I think this gives the correct answer, but the computation is different (which is fine - we're only looking at the answer); K over/scan go left-to-right, and if I'm not mistaken, APL and J go right to left, that is, in K:

    +/!5 equals ((((1+2)+3)+4)+5) which is not 1+2+3+4+5
whereas in APL/J it is

    +/iota5 equals (1+(2+(3+(4+5)))) which is 1+2+3+4+5
I find the APL approach mathematically consistent and elegant, but the K approach is more practical - it makes over and scan useful for state machines, parsing, and many other uses without having to reverse anything twice.

But often, as in this case (or the flatten case) it doesn't matter which direction you start folding from.


K does a thing (like J I think?) where it's scan/reduce returns each subsequence/intermediate-value as it goes which is what makes that problem so trivial in K.


The K "over" adverb (/) is like a conventional reduce/accumulate/fold. The K "scan" adverb (\) produces a list of the intermediate results. Having both is extremely handy.

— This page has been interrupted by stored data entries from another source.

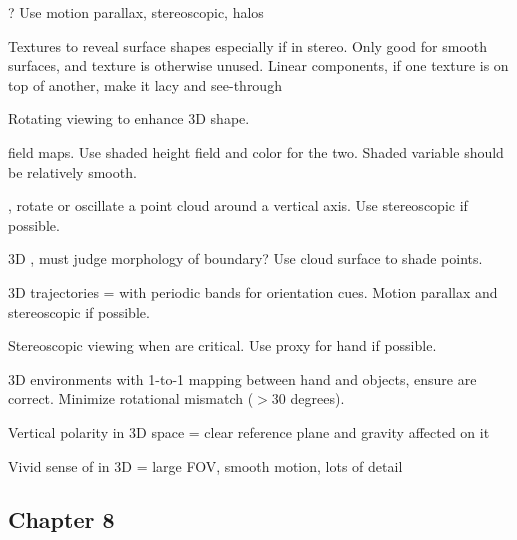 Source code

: \begin{compactenum}
\item {}? Use motion parallax, stereoscopic, halos

\item Textures to reveal surface shapes especially if in stereo. Only good for
    smooth surfaces, and texture is otherwise unused. Linear components, if
    one texture is on top of another, make it lacy and see-through

\item Rotating  viewing to enhance 3D shape.

\item {} field maps. Use shaded height field and color for
    the two. Shaded variable should be relatively smooth.

\item {}, rotate or oscillate a point cloud around a
    vertical axis. Use stereoscopic if possible.

\item 3D , must judge morphology of boundary? Use cloud surface
    to shade points.

\item 3D trajectories =  with periodic bands for orientation
    cues. Motion parallax and stereoscopic if possible.

\item Stereoscopic viewing when  are critical. Use proxy for
    hand if possible.

\item 3D environments with 1-to-1 mapping between hand and objects, ensure
     are correct. Minimize rotational mismatch
    ($>30$ degrees).

\item Vertical polarity in 3D space = clear reference  plane and
    gravity affected  on it

\item Vivid sense of  in 3D = large FOV, smooth motion, lots of detail

\end{compactenum}




\subsection{Chapter 8}

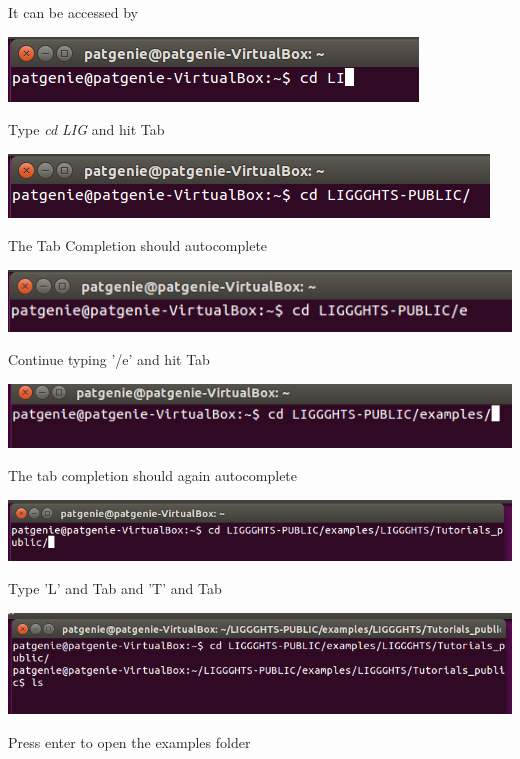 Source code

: \documentclass{tufte-book} %
\begin{document}
 It can be accessed by
\begin{marginfigure}
  \includegraphics[width=\linewidth]{graphics/Screenshot/Lig2.png}
\caption{Type \textit{cd LIG} and hit Tab}
  \includegraphics[width=\linewidth]{graphics/Screenshot/Lig3.png}
\caption{The Tab Completion should autocomplete}
  \includegraphics[width=\linewidth]{graphics/Screenshot/Lig4.png}
  \caption{Continue typing '/e' and hit Tab }
  \includegraphics[width=\linewidth]{graphics/Screenshot/Lig5.png}
  \caption{The tab completion should again autocomplete}
  \includegraphics[width=\linewidth]{graphics/Screenshot/Lig6.png}
  \caption{Type 'L' and Tab and 'T' and Tab}
  \includegraphics[width=\linewidth]{graphics/Screenshot/Lig7.png}
  \caption{Press enter to open the examples folder}
 
  \label{fig:lig1}
\end{marginfigure}
\end{document}

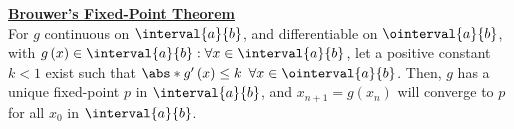 \documentclass{article}
\begin{document}
\underline{\textbf{Brouwer's Fixed-Point Theorem}} \\
For \(g\) continuous on \(\interval{a}{b}\), and differentiable on \(\ointerval{a}{b}\), with \(g\left( x \right) \in \interval{a}{b} : \forall x \in \interval{a}{b}\),
let a positive constant \(k < 1\) exist such that \(\abs*{g'\left( x \right)} \leq k\) \(\forall x \in \ointerval{a}{b}\).
Then, \(g\) has a unique fixed-point \(p\) in \(\interval{a}{b}\), and \(x_{n+1} = g\left( x_n \right)\)
will converge to \(p\) for all \(x_0\) in \(\interval{a}{b}\).
\end{document}
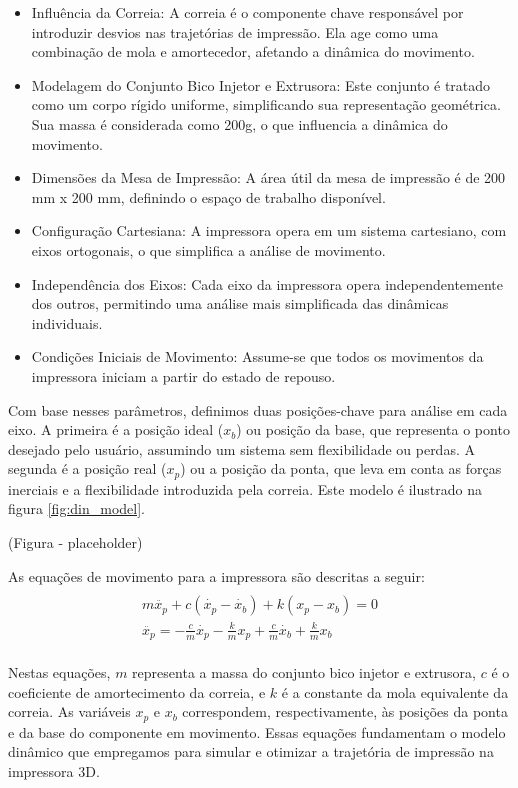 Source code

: \begin{itemize}
    \item Influência da Correia: A correia é o componente chave responsável por introduzir desvios nas trajetórias de impressão. Ela age como uma combinação de mola e amortecedor, afetando a dinâmica do movimento.
    \item Modelagem do Conjunto Bico Injetor e Extrusora: Este conjunto é tratado como um corpo rígido uniforme, simplificando sua representação geométrica. Sua massa é considerada como 200g, o que influencia a dinâmica do movimento.
    \item Dimensões da Mesa de Impressão: A área útil da mesa de impressão é de 200 mm x 200 mm, definindo o espaço de trabalho disponível.
    \item Configuração Cartesiana: A impressora opera em um sistema cartesiano, com eixos ortogonais, o que simplifica a análise de movimento.
    \item Independência dos Eixos: Cada eixo da impressora opera independentemente dos outros, permitindo uma análise mais simplificada das dinâmicas individuais.
    \item Condições Iniciais de Movimento: Assume-se que todos os movimentos da impressora iniciam a partir do estado de repouso.
\end{itemize}

Com base nesses parâmetros, definimos duas posições-chave para análise em cada eixo. A primeira é a posição ideal (\(x_b\)) ou posição da base, que representa o ponto desejado pelo usuário, assumindo um sistema sem flexibilidade ou perdas. A segunda é a posição real (\(x_p\)) ou a posição da ponta, que leva em conta as forças inerciais e a flexibilidade introduzida pela correia. Este modelo é ilustrado na figura \ref{fig:din_model}.

(Figura - placeholder)

As equações de movimento para a impressora são descritas a seguir:
\begin{multline}
    \label{eq:mov_impressora}
    \\
    m \ddot{x_p} + c(\dot{x_p} - \dot{x_b}) + k(x_p-x_b) = 0 \\
    \ddot{x_p} = - \frac{c}{m} \dot{x_p} - \frac{k}{m} x_p + \frac{c}{m} \dot{x_b} + \frac{k}{m} x_b \\
\end{multline}

Nestas equações, \(m\) representa a massa do conjunto bico injetor e extrusora, \(c\) é o coeficiente de amortecimento da correia, e \(k\) é a constante da mola equivalente da correia. As variáveis \(x_p\) e \(x_b\) correspondem, respectivamente, às posições da ponta e da base do componente em movimento. Essas equações fundamentam o modelo dinâmico que empregamos para simular e otimizar a trajetória de impressão na impressora 3D.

If the verb argument of over/scan takes a single argument (rather than two), the adverbs will iterate to a fixed point. As before, "/" will return the final result and "\" returns all the intermediates.

For example:

      +/1 2 3
    6
    
      +\1 2 3
    1 3 6
    
      *:/,,,0
    0
    
      *:\,,,0
    (,,,0
     ,,0
     ,0
     0)


Oh wait, so you're not preserving the subsequence, you just preserving the sum. So it's a standard scan. So my original translation is correct, my subsequence preserving version is doing a bit more than this by preserving the subarray as well as the sum.